Omitting all pictures, retype the entries below exactly as given.

### INFORMATION SUPPLIED
__________________________________________________
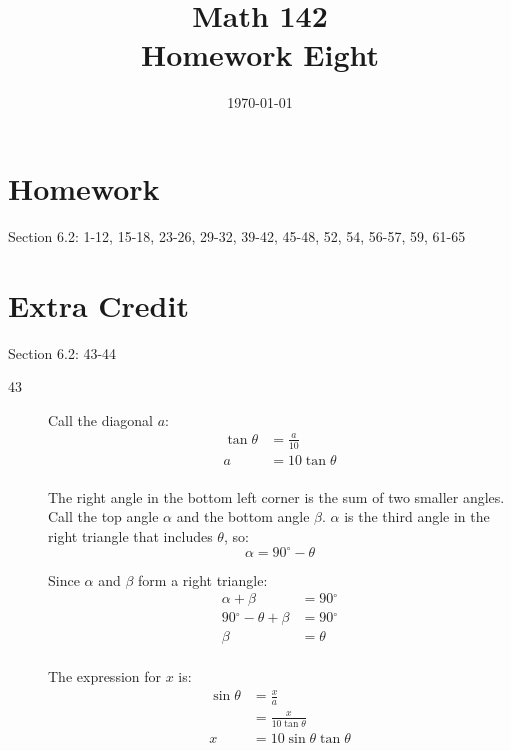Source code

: \documentclass{exam}
\author{}
\date{\today}
\title{Math 142 \\ Homework Eight}
\newcommand{\dg}{\ensuremath{^\circ}}
\begin{document}
  \maketitle

  \section{Homework}
  Section 6.2: 1-12, 15-18, 23-26, 29-32, 39-42, 45-48, 52, 54, 56-57, 59, 61-65

  \section{Extra Credit}
  Section 6.2: 43-44

  \ifprintanswers
    \begin{description}
      \item[43]
        Call the diagonal $a$:
        \begin{align*}
          \tan \theta & = \frac{a}{10} \\
          a           & = 10 \tan \theta \\
        \end{align*}

        The right angle in the bottom left corner is the sum of two smaller angles.  Call the top angle $\alpha$ and the
        bottom angle $\beta$.  $\alpha$ is the third angle in the right triangle that includes $\theta$, so:
        \[
          \alpha = 90 \dg - \theta
        \]

        Since $\alpha$ and $\beta$ form a right triangle:
        \begin{align*}
          \alpha + \beta          & = 90 \dg \\
          90 \dg - \theta + \beta & = 90 \dg \\
          \beta                   & = \theta \\
        \end{align*}

        The expression for $x$ is:
        \begin{align*}
          \sin \theta & = \frac{x}{a} \\
                      & = \frac{x}{10 \tan \theta} \\
          x           & = \boxed{ 10 \sin \theta \tan \theta } \\
        \end{align*}


\end{description}
\end{document}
__________________________________________________
### SOLVED EXERCISE
Source code

: \documentclass{exam}
\author{}
\date{\today}
\title{Math 142 \\ Homework Eight}
\newcommand{\dg}{\ensuremath{^\circ}}
\begin{document}
  \maketitle

  \section{Homework}
  Section 6.2: 1-12, 15-18, 23-26, 29-32, 39-42, 45-48, 52, 54, 56-57, 59, 61-65

  \section{Extra Credit}
  Section 6.2: 43-44

  \ifprintanswers
    \begin{description}
      \item[43]
        Call the diagonal $a$:
        \begin{align*}
          \tan \theta & = \frac{a}{10} \\
          a           & = 10 \tan \theta \\
        \end{align*}

        The right angle in the bottom left corner is the sum of two smaller angles.  Call the top angle $\alpha$ and the
        bottom angle $\beta$.  $\alpha$ is the third angle in the right triangle that includes $\theta$, so:
        \[
          \alpha = 90 \dg - \theta
        \]

        Since $\alpha$ and $\beta$ form a right triangle:
        \begin{align*}
          \alpha + \beta          & = 90 \dg \\
          90 \dg - \theta + \beta & = 90 \dg \\
          \beta                   & = \theta \\
        \end{align*}

        The expression for $x$ is:
        \begin{align*}
          \sin \theta & = \frac{x}{a} \\
                      & = \frac{x}{10 \tan \theta} \\
          x           & = \boxed{ 10 \sin \theta \tan \theta } \\
        \end{align*}


\end{description}
\end{document}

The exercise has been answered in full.